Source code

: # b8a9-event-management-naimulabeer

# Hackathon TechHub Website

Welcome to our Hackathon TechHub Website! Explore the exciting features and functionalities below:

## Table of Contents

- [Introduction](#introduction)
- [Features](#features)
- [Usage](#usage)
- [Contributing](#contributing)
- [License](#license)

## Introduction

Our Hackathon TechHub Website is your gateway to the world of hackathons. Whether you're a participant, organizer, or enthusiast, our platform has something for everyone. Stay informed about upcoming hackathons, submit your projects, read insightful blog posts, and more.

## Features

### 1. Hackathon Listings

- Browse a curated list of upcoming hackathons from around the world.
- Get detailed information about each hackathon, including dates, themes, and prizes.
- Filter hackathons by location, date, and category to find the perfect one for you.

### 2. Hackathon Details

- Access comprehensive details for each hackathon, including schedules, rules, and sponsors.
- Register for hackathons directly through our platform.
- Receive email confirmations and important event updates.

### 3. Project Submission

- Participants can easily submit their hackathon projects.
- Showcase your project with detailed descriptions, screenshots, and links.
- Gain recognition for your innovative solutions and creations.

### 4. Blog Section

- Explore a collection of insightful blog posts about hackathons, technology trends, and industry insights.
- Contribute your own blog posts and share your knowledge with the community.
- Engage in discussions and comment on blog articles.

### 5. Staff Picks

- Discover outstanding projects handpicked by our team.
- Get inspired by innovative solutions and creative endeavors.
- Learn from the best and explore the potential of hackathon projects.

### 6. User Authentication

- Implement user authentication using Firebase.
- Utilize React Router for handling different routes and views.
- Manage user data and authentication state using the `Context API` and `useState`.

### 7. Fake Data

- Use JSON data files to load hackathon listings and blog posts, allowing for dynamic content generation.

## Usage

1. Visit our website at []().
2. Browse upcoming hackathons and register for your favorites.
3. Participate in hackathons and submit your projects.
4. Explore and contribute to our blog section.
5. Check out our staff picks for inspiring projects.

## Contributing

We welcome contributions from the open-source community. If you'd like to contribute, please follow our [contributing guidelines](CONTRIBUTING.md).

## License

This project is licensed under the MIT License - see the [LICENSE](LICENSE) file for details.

———

**DIRECTIONS:** The stretch of entries above that starts with the line containing "- Access comprehensive" and goes on through the line containing "3. Participate in" is to be transcribed exactly, and no other line is to be transcribed.

**YOUR RESPONSE:**
- Access comprehensive details for each hackathon, including schedules, rules, and sponsors.
- Register for hackathons directly through our platform.
- Receive email confirmations and important event updates.

### 3. Project Submission

- Participants can easily submit their hackathon projects.
- Showcase your project with detailed descriptions, screenshots, and links.
- Gain recognition for your innovative solutions and creations.

### 4. Blog Section

- Explore a collection of insightful blog posts about hackathons, technology trends, and industry insights.
- Contribute your own blog posts and share your knowledge with the community.
- Engage in discussions and comment on blog articles.

### 5. Staff Picks

- Discover outstanding projects handpicked by our team.
- Get inspired by innovative solutions and creative endeavors.
- Learn from the best and explore the potential of hackathon projects.

### 6. User Authentication

- Implement user authentication using Firebase.
- Utilize React Router for handling different routes and views.
- Manage user data and authentication state using the `Context API` and `useState`.

### 7. Fake Data

- Use JSON data files to load hackathon listings and blog posts, allowing for dynamic content generation.

## Usage

1. Visit our website at []().
2. Browse upcoming hackathons and register for your favorites.
3. Participate in hackathons and submit your projects.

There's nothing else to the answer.